■ PROBLEM TO WORK ON
Your output should be each line from the material below that has the word "master".

■ SOURCE MATERIAL

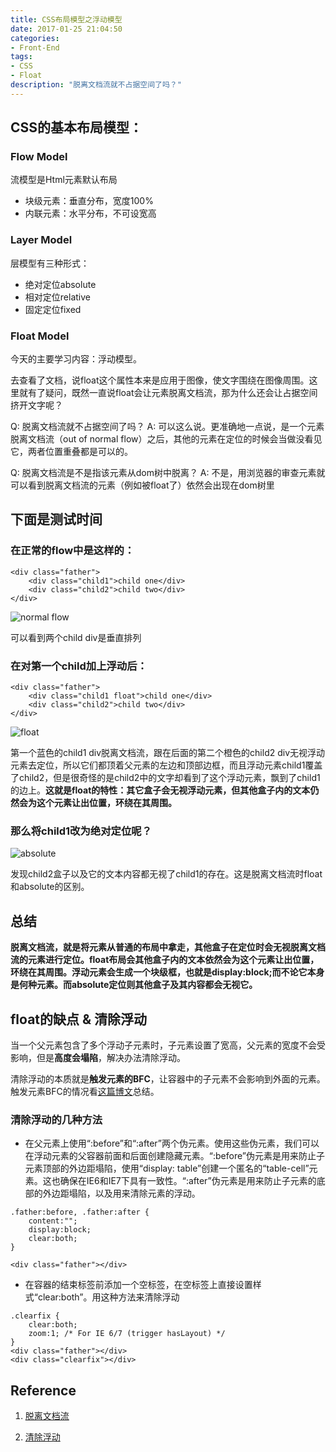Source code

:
 ```yaml
---
title: CSS布局模型之浮动模型
date: 2017-01-25 21:04:50
categories: 
- Front-End
tags: 
- CSS
- Float
description: "脱离文档流就不占据空间了吗？"
---
```


## CSS的基本布局模型：

### Flow Model

流模型是Html元素默认布局

* 块级元素：垂直分布，宽度100%
* 内联元素：水平分布，不可设宽高

<!-- more -->

### Layer Model

层模型有三种形式：

* 绝对定位absolute
* 相对定位relative
* 固定定位fixed

### Float Model

今天的主要学习内容：浮动模型。

去查看了文档，说float这个属性本来是应用于图像，使文字围绕在图像周围。这里就有了疑问，既然一直说float会让元素脱离文档流，那为什么还会让占据空间挤开文字呢？

Q: 脱离文档流就不占据空间了吗？
A: 可以这么说。更准确地一点说，是一个元素脱离文档流（out of normal flow）之后，其他的元素在定位的时候会当做没看见它，两者位置重叠都是可以的。

Q: 脱离文档流是不是指该元素从dom树中脱离？
A: 不是，用浏览器的审查元素就可以看到脱离文档流的元素（例如被float了）依然会出现在dom树里


## 下面是测试时间

### 在正常的flow中是这样的：

```
<div class="father">
	<div class="child1">child one</div>
	<div class="child2">child two</div>
</div>
```

![normal flow](/float/float1.png)

可以看到两个child div是垂直排列

### 在对第一个child加上浮动后：

```
<div class="father">
	<div class="child1 float">child one</div>
	<div class="child2">child two</div>
</div>
```

![float](/float/float2.png)

第一个蓝色的child1 div脱离文档流，跟在后面的第二个橙色的child2 div无视浮动元素去定位，所以它们都顶着父元素的左边和顶部边框，而且浮动元素child1覆盖了child2，但是很奇怪的是child2中的文字却看到了这个浮动元素，飘到了child1的边上。**这就是float的特性：其它盒子会无视浮动元素，但其他盒子内的文本仍然会为这个元素让出位置，环绕在其周围。**

### 那么将child1改为绝对定位呢？

![absolute](/float/float3.png)

发现child2盒子以及它的文本内容都无视了child1的存在。这是脱离文档流时float和absolute的区别。

## 总结

**脱离文档流，就是将元素从普通的布局中拿走，其他盒子在定位时会无视脱离文档流的元素进行定位。float布局会其他盒子内的文本依然会为这个元素让出位置，环绕在其周围。浮动元素会生成一个块级框，也就是display:block;而不论它本身是何种元素。而absolute定位则其他盒子及其内容都会无视它。**

## float的缺点 & 清除浮动

当一个父元素包含了多个浮动子元素时，子元素设置了宽高，父元素的宽度不会受影响，但是**高度会塌陷**，解决办法清除浮动。

清除浮动的本质就是**触发元素的BFC**，让容器中的子元素不会影响到外面的元素。触发元素BFC的情况看[这篇博文](http://kadong.space/2017/03/02/bfc/)总结。

### 清除浮动的几种方法

* 在父元素上使用“:before”和“:after”两个伪元素。使用这些伪元素，我们可以在浮动元素的父容器前面和后面创建隐藏元素。“:before”伪元素是用来防止子元素顶部的外边距塌陷，使用“display: table”创建一个匿名的“table-cell”元素。这也确保在IE6和IE7下具有一致性。“:after”伪元素是用来防止子元素的底部的外边距塌陷，以及用来清除元素的浮动。

```
.father:before, .father:after {
	content:"";
	display:block;
	clear:both;
}

<div class="father"></div>
```

* 在容器的结束标签前添加一个空标签，在空标签上直接设置样式“clear:both”。用这种方法来清除浮动

```
.clearfix {
	clear:both;
	zoom:1; /* For IE 6/7 (trigger hasLayout) */
}
<div class="father"></div>
<div class="clearfix"></div>
```


## Reference

1. [脱离文档流](https://www.zhihu.com/question/24529373/answer/29135021)

2. [清除浮动](http://www.w3cplus.com/css/advanced-html-css-lesson2-detailed-css-positioning.html)
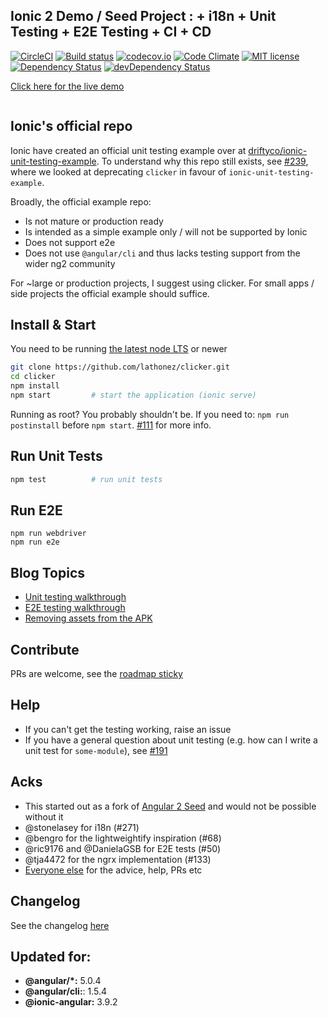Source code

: ## Ionic 2 Demo / Seed Project : + i18n + Unit Testing + E2E Testing + CI + CD
[![CircleCI](https://circleci.com/gh/lathonez/clicker.svg?style=shield)](https://circleci.com/gh/lathonez/clicker) [![Build status](https://ci.appveyor.com/api/projects/status/github/lathonez/clicker?svg=true)](https://ci.appveyor.com/project/lathonez/clicker) [![codecov.io](https://codecov.io/github/lathonez/clicker/coverage.svg?branch=master)](https://codecov.io/github/lathonez/clicker?branch=master) [![Code Climate](https://codeclimate.com/github/lathonez/clicker/badges/gpa.svg)](https://codeclimate.com/github/lathonez/clicker) [![MIT license](http://img.shields.io/badge/license-MIT-brightgreen.svg)](http://opensource.org/licenses/MIT) [![Dependency Status](https://david-dm.org/lathonez/clicker/status.svg)](https://david-dm.org/lathonez/clicker) [![devDependency Status](https://david-dm.org/lathonez/clicker/dev-status.svg)](https://david-dm.org/lathonez/clicker#info=devDependencies)

[Click here for the live demo](http://lathonez.com/clicker)

<p align="center">
  <img src="http://lathonez.github.io/images/ionic2_unit_testing/clicker.gif" alt=""/>
</p>

## Ionic's official repo

Ionic have created an official unit testing example over at [driftyco/ionic-unit-testing-example](https://github.com/driftyco/ionic-unit-testing-example). To understand why this repo still exists, see [#239](https://github.com/lathonez/clicker/issues/239), where we looked at deprecating `clicker` in favour of `ionic-unit-testing-example`.

Broadly, the official example repo:

* Is not mature or production ready
* Is intended as a simple example only / will not be supported by Ionic
* Does not support e2e
* Does not use `@angular/cli` and thus lacks testing support from the wider ng2 community

For ~large or production projects, I suggest using clicker. For small apps / side projects the official example should suffice.

## Install & Start

You need to be running [the latest node LTS](https://nodejs.org/en/download/) or newer

```bash
git clone https://github.com/lathonez/clicker.git
cd clicker
npm install
npm start         # start the application (ionic serve)
```

Running as root? You probably shouldn't be. If you need to: `npm run postinstall` before `npm start`. [#111](https://github.com/lathonez/clicker/issues/111) for more info.

## Run Unit Tests
```bash
npm test          # run unit tests
```

## Run E2E
```
npm run webdriver
npm run e2e
```

## Blog Topics

* [Unit testing walkthrough](http://lathonez.com/2018/ionic-2-unit-testing/)
* [E2E testing walkthrough](http://lathonez.com/2018/ionic-2-e2e-testing/)
* [Removing assets from the APK](http://lathonez.com/2016/cordova-remove-assets/)

## Contribute
PRs are welcome, see the [roadmap sticky](https://github.com/lathonez/clicker/issues/38)

## Help

* If you can't get the testing working, raise an issue
* If you have a general question about unit testing (e.g. how can I write a unit test for `some-module`), see [#191](https://github.com/lathonez/clicker/issues/191)

## Acks

* This started out as a fork of [Angular 2 Seed](https://github.com/mgechev/angular2-seed) and would not be possible without it
* @stonelasey for i18n (#271)
* @bengro for the lightweightify inspiration (#68)
* @ric9176 and @DanielaGSB for E2E tests (#50)
* @tja4472 for the ngrx implementation (#133)
* [Everyone else](https://github.com/lathonez/clicker/graphs/contributors) for the advice, help, PRs etc

## Changelog

See the changelog [here](https://github.com/lathonez/clicker/blob/master/CHANGELOG.md)

## Updated for:

* **@angular/*:** 5.0.4
* **@angular/cli:**: 1.5.4
* **@ionic-angular:** 3.9.2
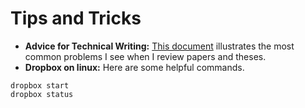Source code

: # Tips and Tricks

- **Advice for Technical Writing:** [This document](https://www.overleaf.com/read/zkwcphwjnbhb) illustrates the most common problems I see when I review papers and theses.
- **Dropbox on linux:** Here are some helpful commands.
```
dropbox start
dropbox status
```
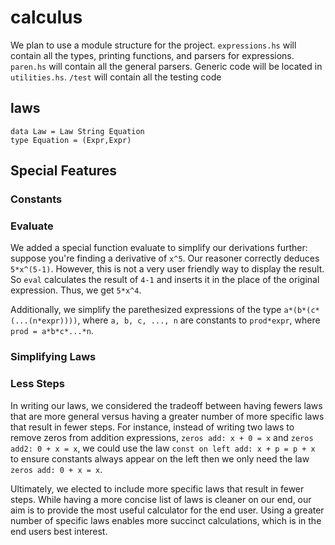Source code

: # calculus

We plan to use a module structure for the project. `expressions.hs` will contain all the types, printing functions, and parsers for expressions. `paren.hs` will contain all the general parsers. Generic code will be located in `utilities.hs`. `/test` will contain all the testing code


## laws

```
data Law = Law String Equation
type Equation = (Expr,Expr)
```




## Special Features

### Constants




### Evaluate

We added a special function evaluate to simplify our derivations further: suppose you're finding a derivative of ```x^5```. Our reasoner correctly deduces ```5*x^(5-1)```. However, this is not a very user friendly way to display the result. So ```eval``` calculates the result of ```4-1``` and inserts it in the place of the original expression. Thus, we get ```5*x^4```.

Additionally, we simplify the parethesized expressions of the type ```a*(b*(c*(...(n*expr))))```, where ```a, b, c, ..., n``` are constants to ```prod*expr```, where ```prod = a*b*c*...*n```.


### Simplifying Laws





### Less Steps

In writing our laws, we considered the tradeoff between having fewers laws that are more general versus having a greater number of more specific laws that result in fewer steps. For instance, instead of writing two laws to remove zeros from addition expressions, `zeros add: x + 0 = x` and `zeros add2: 0 + x = x`, we could use the law `const on left add: x + p = p + x` to ensure constants always appear on the left then we only need the law `zeros add: 0 + x = x`.

Ultimately, we elected to include more specific laws that result in fewer steps. While having a more concise list of laws is cleaner on our end, our aim is to provide the most useful calculator for the end user. Using a greater number of specific laws enables more succinct calculations, which is in the end users best interest.

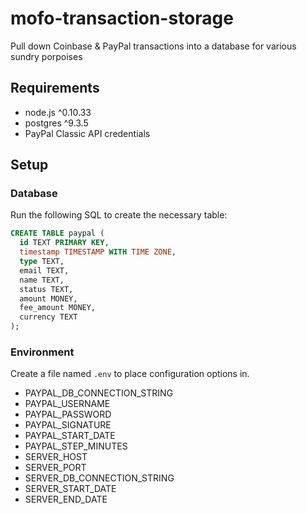 # mofo-transaction-storage

Pull down Coinbase & PayPal transactions into a database for various sundry porpoises

## Requirements

* node.js ^0.10.33
* postgres ^9.3.5
* PayPal Classic API credentials

## Setup

### Database

Run the following SQL to create the necessary table:

```sql
CREATE TABLE paypal (
  id TEXT PRIMARY KEY,
  timestamp TIMESTAMP WITH TIME ZONE,
  type TEXT,
  email TEXT,
  name TEXT,
  status TEXT,
  amount MONEY,
  fee_amount MONEY,
  currency TEXT
);
```

### Environment

Create a file named `.env` to place configuration options in.

* PAYPAL_DB_CONNECTION_STRING
* PAYPAL_USERNAME
* PAYPAL_PASSWORD
* PAYPAL_SIGNATURE
* PAYPAL_START_DATE
* PAYPAL_STEP_MINUTES
* SERVER_HOST
* SERVER_PORT
* SERVER_DB_CONNECTION_STRING
* SERVER_START_DATE
* SERVER_END_DATE
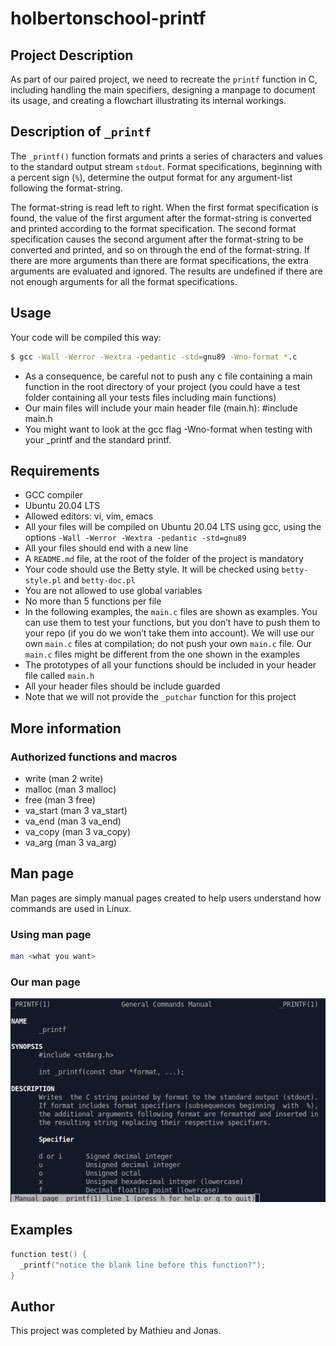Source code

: # holbertonschool-printf

## Project Description

As part of our paired project, we need to recreate the `printf` function in C, including handling the main specifiers, designing a manpage to document its usage, and creating a flowchart illustrating its internal workings.

## Description of `_printf`

The `_printf()` function formats and prints a series of characters and values to the standard output stream `stdout`. Format specifications, beginning with a percent sign (`%`), determine the output format for any argument-list following the format-string.

The format-string is read left to right. When the first format specification is found, the value of the first argument after the format-string is converted and printed according to the format specification. The second format specification causes the second argument after the format-string to be converted and printed, and so on through the end of the format-string. If there are more arguments than there are format specifications, the extra arguments are evaluated and ignored. The results are undefined if there are not enough arguments for all the format specifications.

## Usage

Your code will be compiled this way:
```sh
$ gcc -Wall -Werror -Wextra -pedantic -std=gnu89 -Wno-format *.c
```
- As a consequence, be careful not to push any c file containing a main function in the root directory of your project (you could have a test folder containing all your tests files including main functions)
- Our main files will include your main header file (main.h): #include main.h
- You might want to look at the gcc flag -Wno-format when testing with your _printf and the standard printf. 

## Requirements

- GCC compiler
- Ubuntu 20.04 LTS
- Allowed editors: vi, vim, emacs
- All your files will be compiled on Ubuntu 20.04 LTS using gcc, using the options `-Wall -Werror -Wextra -pedantic -std=gnu89`
- All your files should end with a new line
- A `README.md` file, at the root of the folder of the project is mandatory
- Your code should use the Betty style. It will be checked using `betty-style.pl` and `betty-doc.pl`
- You are not allowed to use global variables
- No more than 5 functions per file
- In the following examples, the `main.c` files are shown as examples. You can use them to test your functions, but you don’t have to push them to your repo (if you do we won’t take them into account). We will use our own `main.c` files at compilation; do not push your own `main.c` file. Our `main.c` files might be different from the one shown in the examples
- The prototypes of all your functions should be included in your header file called `main.h`
- All your header files should be include guarded
- Note that we will not provide the `_putchar` function for this project

## More information

### Authorized functions and macros

- write (man 2 write)
- malloc (man 3 malloc)
- free (man 3 free)
- va_start (man 3 va_start)
- va_end (man 3 va_end)
- va_copy (man 3 va_copy)
- va_arg (man 3 va_arg)

## Man page

Man pages are simply manual pages created to help users understand how commands are used in Linux.

### Using man page

```sh
man <what you want>
```

### Our man page

![Our _printf man page](images/man_page.png)

## Examples

```C
function test() {
  _printf("notice the blank line before this function?");
}
```

## Author

This project was completed by Mathieu and Jonas.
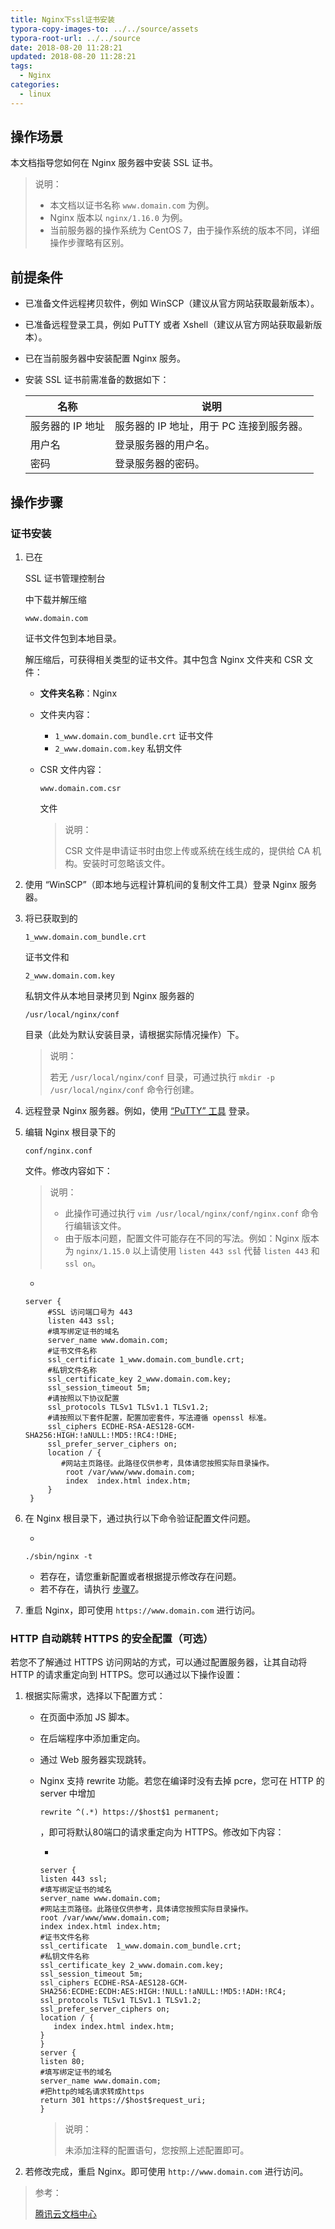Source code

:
 ```yaml
---
title: Nginx下ssl证书安装
typora-copy-images-to: ../../source/assets
typora-root-url: ../../source
date: 2018-08-20 11:28:21
updated: 2018-08-20 11:28:21
tags:
  - Nginx
categories:
  - linux
---
```


## 操作场景

本文档指导您如何在 Nginx 服务器中安装 SSL 证书。

> 说明：
>
> - 本文档以证书名称 `www.domain.com` 为例。
> - Nginx 版本以 `nginx/1.16.0` 为例。
> - 当前服务器的操作系统为 CentOS 7，由于操作系统的版本不同，详细操作步骤略有区别。

## 前提条件

- 已准备文件远程拷贝软件，例如 WinSCP（建议从官方网站获取最新版本）。

- 已准备远程登录工具，例如 PuTTY 或者 Xshell（建议从官方网站获取最新版本）。

- 已在当前服务器中安装配置 Nginx 服务。

- 安装 SSL 证书前需准备的数据如下：

  | 名称             | 说明                                     |
  | ---------------- | ---------------------------------------- |
  | 服务器的 IP 地址 | 服务器的 IP 地址，用于 PC 连接到服务器。 |
  | 用户名           | 登录服务器的用户名。                     |
  | 密码             | 登录服务器的密码。                       |

<!-- more -->

## 操作步骤

### 证书安装

1. 已在

    

   SSL 证书管理控制台

    

   中下载并解压缩

    

   ```
   www.domain.com
   ```

    

   证书文件包到本地目录。

   解压缩后，可获得相关类型的证书文件。其中包含 Nginx 文件夹和 CSR 文件：

   - **文件夹名称**：Nginx

   - 文件夹内容：

     - `1_www.domain.com_bundle.crt` 证书文件
     - `2_www.domain.com.key` 私钥文件

   - CSR 文件内容：

     ```
     www.domain.com.csr
     ```

      

     文件

     > 说明：
     >
     > CSR 文件是申请证书时由您上传或系统在线生成的，提供给 CA 机构。安装时可忽略该文件。

2. 使用 “WinSCP”（即本地与远程计算机间的复制文件工具）登录 Nginx 服务器。

3. 将已获取到的

   ```
   1_www.domain.com_bundle.crt
   ```

    

   证书文件和 

   ```
   2_www.domain.com.key
   ```

    

   私钥文件从本地目录拷贝到 Nginx 服务器的

   ```
   /usr/local/nginx/conf
   ```

    

   目录（此处为默认安装目录，请根据实际情况操作）下。

   > 说明：
   >
   > 若无 `/usr/local/nginx/conf` 目录，可通过执行 `mkdir -p /usr/local/nginx/conf` 命令行创建。

4. 远程登录 Nginx 服务器。例如，使用 [“PuTTY” 工具](https://cloud.tencent.com/document/product/213/35699#.E6.93.8D.E4.BD.9C.E6.AD.A5.E9.AA.A4) 登录。

5. 编辑 Nginx 根目录下的

    

   ```
   conf/nginx.conf
   ```

    

   文件。修改内容如下：

   > 说明：
   >
   >
   >
   > - 此操作可通过执行 `vim /usr/local/nginx/conf/nginx.conf` 命令行编辑该文件。
   > - 由于版本问题，配置文件可能存在不同的写法。例如：Nginx 版本为 `nginx/1.15.0` 以上请使用 `listen 443 ssl` 代替 `listen 443` 和 `ssl on`。

   - 

   ```
   server {
        #SSL 访问端口号为 443
        listen 443 ssl; 
        #填写绑定证书的域名
        server_name www.domain.com; 
        #证书文件名称
        ssl_certificate 1_www.domain.com_bundle.crt; 
        #私钥文件名称
        ssl_certificate_key 2_www.domain.com.key; 
        ssl_session_timeout 5m;
        #请按照以下协议配置
        ssl_protocols TLSv1 TLSv1.1 TLSv1.2; 
        #请按照以下套件配置，配置加密套件，写法遵循 openssl 标准。
        ssl_ciphers ECDHE-RSA-AES128-GCM-SHA256:HIGH:!aNULL:!MD5:!RC4:!DHE; 
        ssl_prefer_server_ciphers on;
        location / {
           #网站主页路径。此路径仅供参考，具体请您按照实际目录操作。
            root /var/www/www.domain.com; 
            index  index.html index.htm;
        }
    }
   ```

6. 在 Nginx 根目录下，通过执行以下命令验证配置文件问题。

   - 

   ```
   ./sbin/nginx -t
   ```

   - 若存在，请您重新配置或者根据提示修改存在问题。
   - 若不存在，请执行 [步骤7](https://cloud.tencent.com/document/product/400/35244#step7)。

7. 重启 Nginx，即可使用 `https://www.domain.com` 进行访问。

### HTTP 自动跳转 HTTPS 的安全配置（可选）

若您不了解通过 HTTPS 访问网站的方式，可以通过配置服务器，让其自动将 HTTP 的请求重定向到 HTTPS。您可以通过以下操作设置：

1. 根据实际需求，选择以下配置方式：

   - 在页面中添加 JS 脚本。

   - 在后端程序中添加重定向。

   - 通过 Web 服务器实现跳转。

   - Nginx 支持 rewrite 功能。若您在编译时没有去掉 pcre，您可在 HTTP 的 server 中增加

      

     ```
     rewrite ^(.*) https://$host$1 permanent;
     ```

     ，即可将默认80端口的请求重定向为 HTTPS。修改如下内容：

     - 

     ```
     server {
     listen 443 ssl;
     #填写绑定证书的域名
     server_name www.domain.com; 
     #网站主页路径。此路径仅供参考，具体请您按照实际目录操作。
     root /var/www/www.domain.com; 
     index index.html index.htm;   
     #证书文件名称
     ssl_certificate  1_www.domain.com_bundle.crt; 
     #私钥文件名称
     ssl_certificate_key 2_www.domain.com.key; 
     ssl_session_timeout 5m;
     ssl_ciphers ECDHE-RSA-AES128-GCM-SHA256:ECDHE:ECDH:AES:HIGH:!NULL:!aNULL:!MD5:!ADH:!RC4;
     ssl_protocols TLSv1 TLSv1.1 TLSv1.2;
     ssl_prefer_server_ciphers on;
     location / {
        index index.html index.htm;
     }
     }
     server {
     listen 80;
     #填写绑定证书的域名
     server_name www.domain.com; 
     #把http的域名请求转成https
     return 301 https://$host$request_uri; 
     }
     ```

     > 说明：
     >
     > 未添加注释的配置语句，您按照上述配置即可。

2. 若修改完成，重启 Nginx。即可使用 `http://www.domain.com` 进行访问。

> 参考：
>
> [腾讯云文档中心](https://cloud.tencent.com/document/product/400/35244)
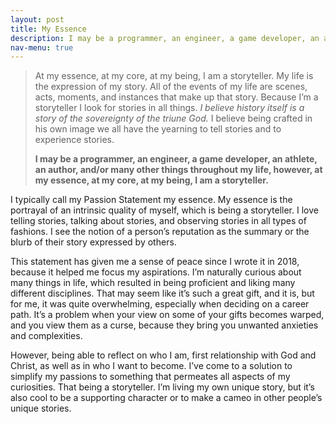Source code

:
 ```yaml
---
layout: post
title: My Essence
description: I may be a programmer, an engineer, a game developer, an athlete, an author, and/or many other things throughout my life, however, at my essence, at my core, at my being, I am a storyteller.
nav-menu: true
---
```


> At my essence, at my core, at my being, I am a storyteller. My life is the expression of my story. All of the events of my life are scenes, acts, moments, and instances that make up that story. Because I’m a storyteller I look for stories in all things. *I believe history itself is a story of the sovereignty of the triune God.* I believe being crafted in his own image we all have the yearning to tell stories and to experience stories.
> 
> **I may be a programmer, an engineer, a game developer, an athlete, an author, and/or many other things throughout my life, however, at my essence, at my core, at my being, I am a storyteller.**

I typically call my Passion Statement my essence. My essence is the portrayal of an intrinsic quality of myself, which is being a storyteller. I love telling stories, talking about stories, and observing stories in all types of fashions. I see the notion of a person’s reputation as the summary or the blurb of their story expressed by others.

This statement has given me a sense of peace since I wrote it in 2018, because it helped me focus my aspirations. I’m naturally curious about many things in life, which resulted in being proficient and liking many different disciplines. That may seem like it’s such a great gift, and it is, but for me, it was quite overwhelming, especially when deciding on a career path. It’s a problem when your view on some of your gifts becomes warped, and you view them as a curse, because they bring you unwanted anxieties and complexities. 

However, being able to reflect on who I am, first relationship with God and Christ, as well as in who I want to become. I’ve come to a solution to simplify my passions to something that permeates all aspects of my curiosities. That being a storyteller. I’m living my own unique story, but it’s also cool to be a supporting character or to make a cameo in other people’s unique stories.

■ TASK SOLUTION
[![CircleCI](https://circleci.com/gh/lathonez/clicker.svg?style=shield)](https://circleci.com/gh/lathonez/clicker) [![Build status](https://ci.appveyor.com/api/projects/status/github/lathonez/clicker?svg=true)](https://ci.appveyor.com/project/lathonez/clicker) [![codecov.io](https://codecov.io/github/lathonez/clicker/coverage.svg?branch=master)](https://codecov.io/github/lathonez/clicker?branch=master) [![Code Climate](https://codeclimate.com/github/lathonez/clicker/badges/gpa.svg)](https://codeclimate.com/github/lathonez/clicker) [![MIT license](http://img.shields.io/badge/license-MIT-brightgreen.svg)](http://opensource.org/licenses/MIT) [![Dependency Status](https://david-dm.org/lathonez/clicker/status.svg)](https://david-dm.org/lathonez/clicker) [![devDependency Status](https://david-dm.org/lathonez/clicker/dev-status.svg)](https://david-dm.org/lathonez/clicker#info=devDependencies)
See the changelog [here](https://github.com/lathonez/clicker/blob/master/CHANGELOG.md)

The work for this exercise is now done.